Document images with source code
----------

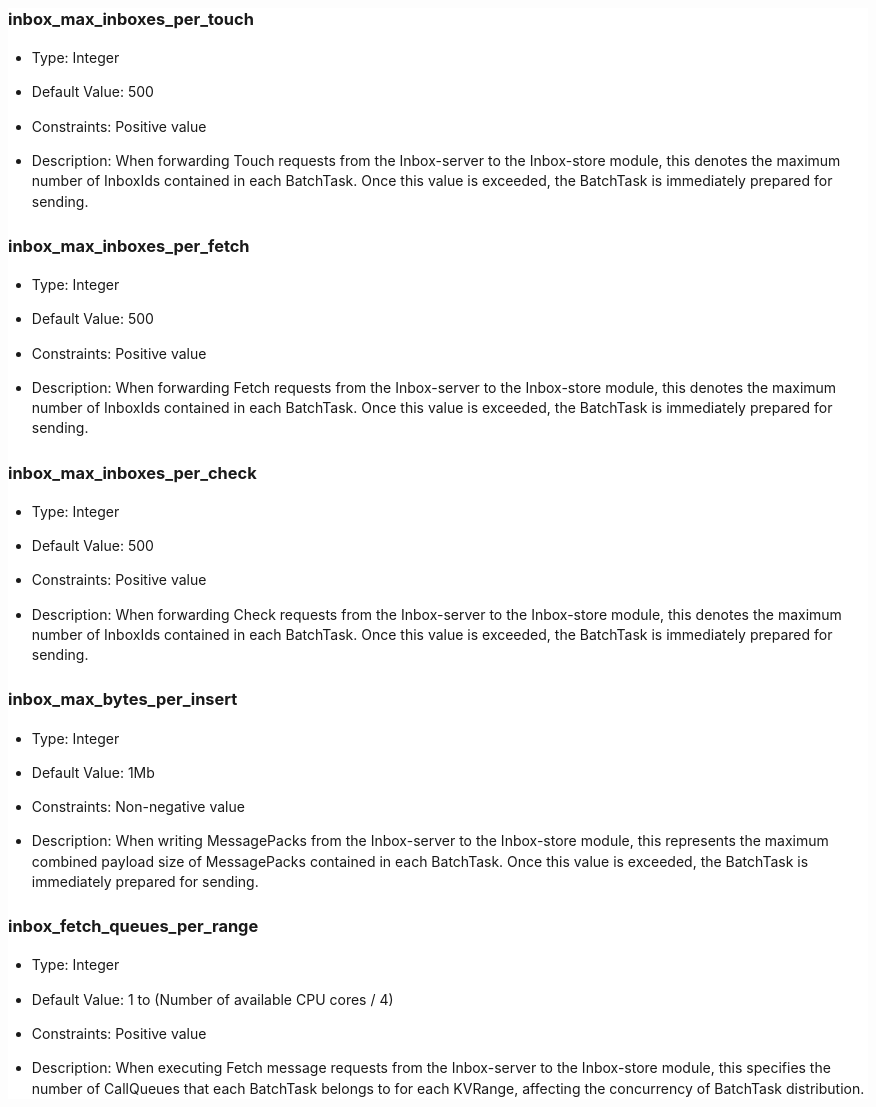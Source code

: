 ### inbox_max_inboxes_per_touch

- Type: Integer

- Default Value: 500

- Constraints: Positive value

- Description: When forwarding Touch requests from the Inbox-server to the Inbox-store module, this denotes the maximum number of InboxIds contained in each BatchTask. Once this value is exceeded, the BatchTask is immediately prepared for sending.

### inbox_max_inboxes_per_fetch

- Type: Integer

- Default Value: 500

- Constraints: Positive value

- Description: When forwarding Fetch requests from the Inbox-server to the Inbox-store module, this denotes the maximum number of InboxIds contained in each BatchTask. Once this value is exceeded, the BatchTask is immediately prepared for sending.

### inbox_max_inboxes_per_check

- Type: Integer

- Default Value: 500

- Constraints: Positive value

- Description: When forwarding Check requests from the Inbox-server to the Inbox-store module, this denotes the maximum number of InboxIds contained in each BatchTask. Once this value is exceeded, the BatchTask is immediately prepared for sending.

### inbox_max_bytes_per_insert

- Type: Integer

- Default Value: 1Mb

- Constraints: Non-negative value

- Description: When writing MessagePacks from the Inbox-server to the Inbox-store module, this represents the maximum combined payload size of MessagePacks contained in each BatchTask. Once this value is exceeded, the BatchTask is immediately prepared for sending.

### inbox_fetch_queues_per_range

- Type: Integer

- Default Value: 1 to (Number of available CPU cores / 4)

- Constraints: Positive value

- Description: When executing Fetch message requests from the Inbox-server to the Inbox-store module, this specifies the number of CallQueues that each BatchTask belongs to for each KVRange, affecting the concurrency of BatchTask distribution.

----------

**Work request**
Where does "contained" occur in the data? Copy each line that has it.

**Your response**
- Description: When forwarding Touch requests from the Inbox-server to the Inbox-store module, this denotes the maximum number of InboxIds contained in each BatchTask. Once this value is exceeded, the BatchTask is immediately prepared for sending.
- Description: When forwarding Fetch requests from the Inbox-server to the Inbox-store module, this denotes the maximum number of InboxIds contained in each BatchTask. Once this value is exceeded, the BatchTask is immediately prepared for sending.
- Description: When forwarding Check requests from the Inbox-server to the Inbox-store module, this denotes the maximum number of InboxIds contained in each BatchTask. Once this value is exceeded, the BatchTask is immediately prepared for sending.
- Description: When writing MessagePacks from the Inbox-server to the Inbox-store module, this represents the maximum combined payload size of MessagePacks contained in each BatchTask. Once this value is exceeded, the BatchTask is immediately prepared for sending.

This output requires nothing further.